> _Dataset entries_
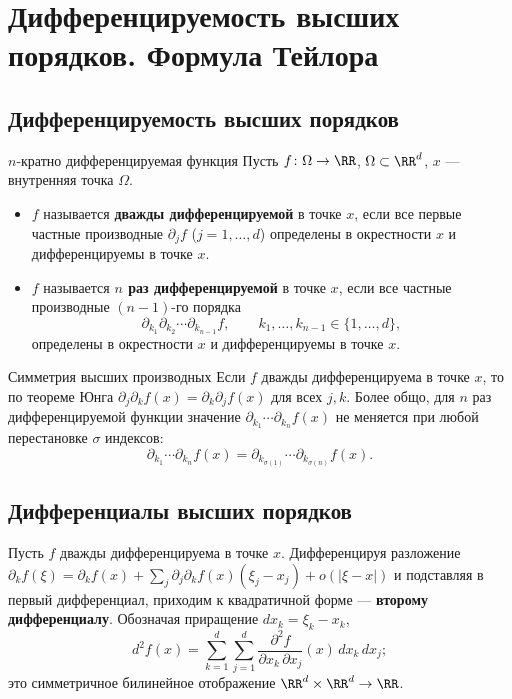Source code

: 
\section{Дифференцируемость высших порядков. Формула Тейлора}

\subsection*{Дифференцируемость высших порядков}

\begin{Definition}{$n$-кратно дифференцируемая функция}{}
	Пусть $f\colon\Omega\to\RR$, $\Omega\subset\RR^d$, $x$ --- внутренняя точка $\Omega$.
	\begin{itemize}
		\item $f$ называется \textbf{дважды дифференцируемой} в точке $x$, если все
		первые частные производные $\partial_j f$ ($j=1,\dots,d$) определены в
		окрестности $x$ и дифференцируемы в точке $x$.
		\item $f$ называется \textbf{$n$ раз дифференцируемой} в точке $x$, если все
		частные производные $(n-1)$-го порядка
		\[
		\partial_{k_1}\partial_{k_2}\cdots\partial_{k_{n-1}} f,
		\qquad k_1,\dots,k_{n-1}\in\{1,\dots,d\},
		\]
		определены в окрестности $x$ и дифференцируемы в точке $x$.
	\end{itemize}
\end{Definition}

\begin{Remark}{Симметрия высших производных}{}
	Если $f$ дважды дифференцируема в точке $x$, то по теореме Юнга
	$\partial_j\partial_k f(x)=\partial_k\partial_j f(x)$ для всех $j,k$. Более общо,
	для $n$ раз дифференцируемой функции значение
	$\partial_{k_1}\cdots\partial_{k_n} f(x)$ не меняется при любой перестановке
	$\sigma$ индексов:
	\[
	\partial_{k_1}\cdots\partial_{k_n} f(x)
	=\partial_{k_{\sigma(1)}}\cdots\partial_{k_{\sigma(n)}} f(x).
	\]
\end{Remark}

\subsection*{Дифференциалы высших порядков}

Пусть $f$ дважды дифференцируема в точке $x$. Дифференцируя разложение
$\partial_k f(\xi)=\partial_k f(x)+\sum_{j}\partial_j\partial_k f(x)(\xi_j-x_j)+o(|\xi-x|)$
и подставляя в первый дифференциал, приходим к квадратичной форме --- \textbf{второму
дифференциалу}. Обозначая приращение $dx_k=\xi_k-x_k$,
\[
d^2 f(x)=\sum_{k=1}^d\sum_{j=1}^d\frac{\partial^2 f}{\partial x_k\,\partial x_j}(x)\,dx_k\,dx_j;
\]
это симметричное билинейное отображение $\RR^d\times\RR^d\to\RR$.

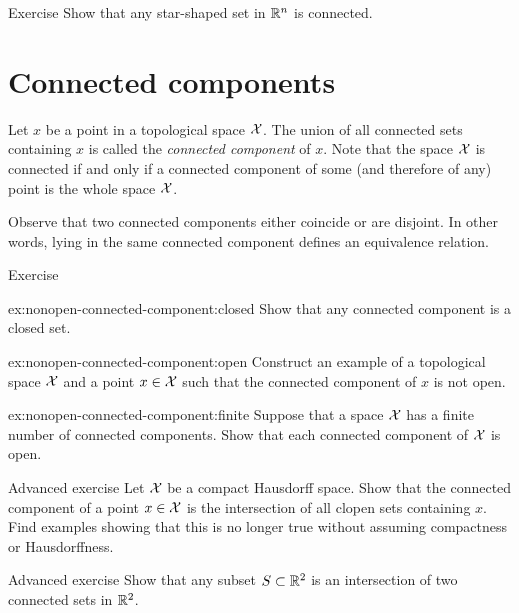 \begin{thm}{Exercise}\label{ex:connected-star-shaped}
Show that any star-shaped set in $\RR^n$ is connected.
\end{thm}


\section{Connected components}

Let $x$ be a point in a topological space $\c{X}$.
The union of all connected sets containing $x$ is called the \emph{connected component} of $x$.
Note that the space $\c{X}$ is connected if and only if a connected component of some (and therefore of any) point is the whole space $\c{X}$.

Observe that two connected components either coincide or are disjoint.
In other words, lying in the same connected component defines an equivalence relation.

\begin{thm}{Exercise}\label{ex:nonopen-connected-component}

\begin{subthm}{ex:nonopen-connected-component:closed}
Show that any connected component is a closed set.
\end{subthm}

\begin{subthm}{ex:nonopen-connected-component:open}
Construct an example of a topological space $\c{X}$ and a point $x\in \c{X}$ such that the connected component of $x$ is not open.
\end{subthm}

\begin{subthm}{ex:nonopen-connected-component:finite}
Suppose that a space $\c{X}$ has a finite number of connected components.
Show that each connected component of $\c{X}$ is open.
\end{subthm}

\end{thm}

\begin{thm}{Advanced exercise}\label{ex:quasi-component}
Let $\c{X}$ be a compact Hausdorff space.
Show that the connected component of a point $x\in \c{X}$ is the intersection of all clopen sets containing $x$.
Find examples showing that this is no longer true without assuming compactness or Hausdorffness.
\end{thm}

\begin{thm}{Advanced exercise}\label{ex:connected-in-R2}
Show that any subset $S\subset \RR^2$ is an intersection of two connected sets in $\RR^2$.
\end{thm}


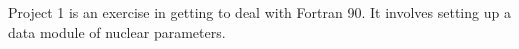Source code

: Project 1 is an exercise in getting to deal with Fortran 90. It involves setting up a data module of nuclear parameters. 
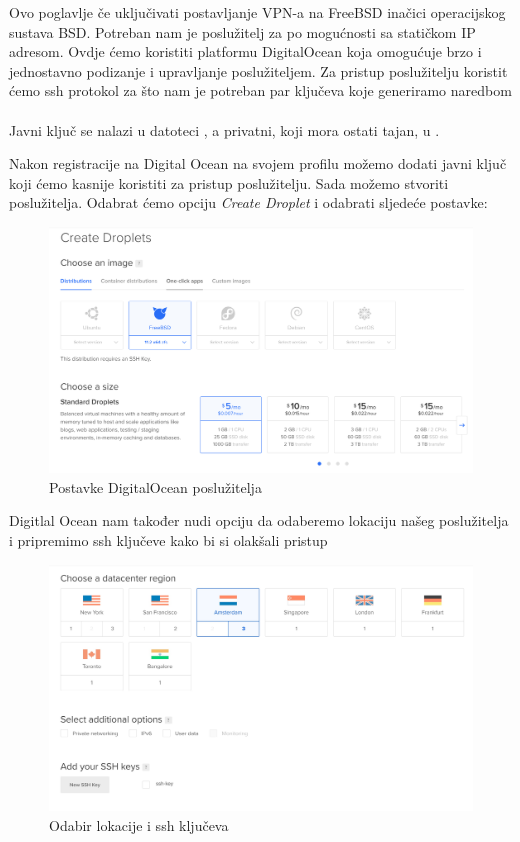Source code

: Ovo poglavlje če uključivati postavljanje VPN-a na FreeBSD inačici operacijskog
sustava BSD. 
    Potreban nam je poslužitelj za po mogućnosti sa statičkom IP adresom. Ovdje
    ćemo koristiti platformu DigitalOcean koja omogućuje brzo i jednostavno
    podizanje i upravljanje poslužiteljem. Za pristup poslužitelju koristit ćemo
    ssh protokol za što nam je potreban par ključeva koje generiramo naredbom \\

    \noindent
     \\

    \noindent
    Javni ključ se nalazi u datoteci , a privatni, koji
    mora ostati tajan, u .

    Nakon registracije na Digital Ocean na svojem profilu možemo dodati javni ključ
    koji ćemo kasnije koristiti za pristup poslužitelju. Sada možemo stvoriti
    poslužitelja. Odabrat ćemo opciju
    \textit{Create Droplet} i odabrati sljedeće postavke:

    \begin{figure}[h]
        \centering
        \includegraphics[scale=0.35]{slike/postavkeDOserver}
        \caption{Postavke DigitalOcean poslužitelja}
    \end{figure}

    \newpage
    \noindent
    Digitlal Ocean nam također nudi opciju da odaberemo lokaciju našeg poslužitelja
    i pripremimo ssh ključeve kako bi si olakšali pristup
    \begin{figure}[h]
        \centering
        \includegraphics[scale=0.15]{slike/lokacijaIssh}
        \caption{Odabir lokacije i ssh ključeva}
    \end{figure}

> _Task description_
Using the records above, please repeat the line with "ćemo koristiti platformu" and every line after it exactly, and give no other text.

> _Answer box_
    ćemo koristiti platformu DigitalOcean koja omogućuje brzo i jednostavno
    podizanje i upravljanje poslužiteljem. Za pristup poslužitelju koristit ćemo
    ssh protokol za što nam je potreban par ključeva koje generiramo naredbom \\

    \noindent
     \\

    \noindent
    Javni ključ se nalazi u datoteci , a privatni, koji
    mora ostati tajan, u .

    Nakon registracije na Digital Ocean na svojem profilu možemo dodati javni ključ
    koji ćemo kasnije koristiti za pristup poslužitelju. Sada možemo stvoriti
    poslužitelja. Odabrat ćemo opciju
    \textit{Create Droplet} i odabrati sljedeće postavke:

    \begin{figure}[h]
        \centering
        \includegraphics[scale=0.35]{slike/postavkeDOserver}
        \caption{Postavke DigitalOcean poslužitelja}
    \end{figure}

    \newpage
    \noindent
    Digitlal Ocean nam također nudi opciju da odaberemo lokaciju našeg poslužitelja
    i pripremimo ssh ključeve kako bi si olakšali pristup
    \begin{figure}[h]
        \centering
        \includegraphics[scale=0.15]{slike/lokacijaIssh}
        \caption{Odabir lokacije i ssh ključeva}
    \end{figure}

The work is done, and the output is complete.